The malware that plagued Merck’s computer systems was identified as “Notpetya,” a known instrument of the Russian government. The New Jersey court found in favor of coverage, perhaps to protect Merck in a state with a substantial industrial port system, but stating that its reasons rested in a lack of precedent that war or hostile acts included cyber-attacks. The court continued to fault the insurer for not distinguishing between types of cyber-attacks if desiring to exclude nation-based attacks from coverage:


“Despite this, Insurers did nothing to change the language of the exemption to reasonably put this insured on notice that it intended to exclude cyber-attacks. Certainly, they had the ability to do so. Having failed to change the policy language, Merck had every right to anticipate that the exclusion applied only to traditional forms of warfare.”'

Aside from Lloyd’s market influence, likely leading other insurers to follow its lead in issuing exclusions for state-backed cyber-attacks, and the effect on already rising insurance rates, the implications of this announcement provide malicious actors with even more leverage against victims.


Like everything else in the world, malware is for sale on the dark web to anyone with a crypto wallet. Additionally, malicious actors can purchase tools or lessons needed to execute denial of service attacks. Malware initially developed by a Russian or Iranian actor (state sponsored or independently created) or often used by state-sponsored actors may be used by anyone/anything else willing to pay for the tool. Therefore, insureds (not the insurers) may encounter the burden of identifying the bad actor(s) as non-state sponsored actors. For example, multiple advanced persistent threats and hacking groups could be using the same nefarious tools like remote access trojans or TrickBot malware.


If during a cyber-attack, the insured receives communication from the bad actors that strongly suggest Russian or Chinese origin, how is the insured motivated to respond? Is the insured now more motivated just pay the ransom knowing that insurance coverage is likely excluded? Or, does the bad actor demand a larger ransomware payment in exchange for a promise to obfuscate its affiliations with any particular nation so that the insured can confidently claim coverage? These are not hypothetical questions.

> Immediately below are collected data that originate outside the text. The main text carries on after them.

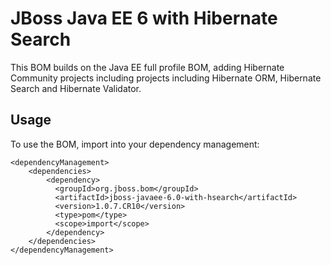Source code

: JBoss Java EE 6 with Hibernate Search
=====================================

This BOM builds on the Java EE full profile BOM, adding Hibernate Community projects including projects including Hibernate ORM, Hibernate Search and Hibernate Validator.

Usage
-----

To use the BOM, import into your dependency management:

    <dependencyManagement>
        <dependencies>
            <dependency>
              <groupId>org.jboss.bom</groupId>
              <artifactId>jboss-javaee-6.0-with-hsearch</artifactId>
              <version>1.0.7.CR10</version>
              <type>pom</type>
              <scope>import</scope>
            </dependency>
        </dependencies>
    </dependencyManagement> 

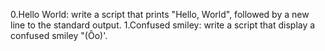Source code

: 0.Hello World: write a script that prints "Hello, World", followed by a new line to the standard output.
1.Confused smiley: write a script that display a confused smiley "(Ôo)'.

There is little, to zero, doubt that the Russians, Chinese, Iranians, and North Koreans saw Lloyd’s market bulletin and already know how to leverage the changes to the cyber insurance market in favor of a criminal element. The only advice for entities with coverage, currently renegotiating coverage, or seeking new coverage is to renew their cyber-policies before March 2023 and lock in a policy for as many years as possible. But wait, could that be one of the insurance market’s ulterior goal?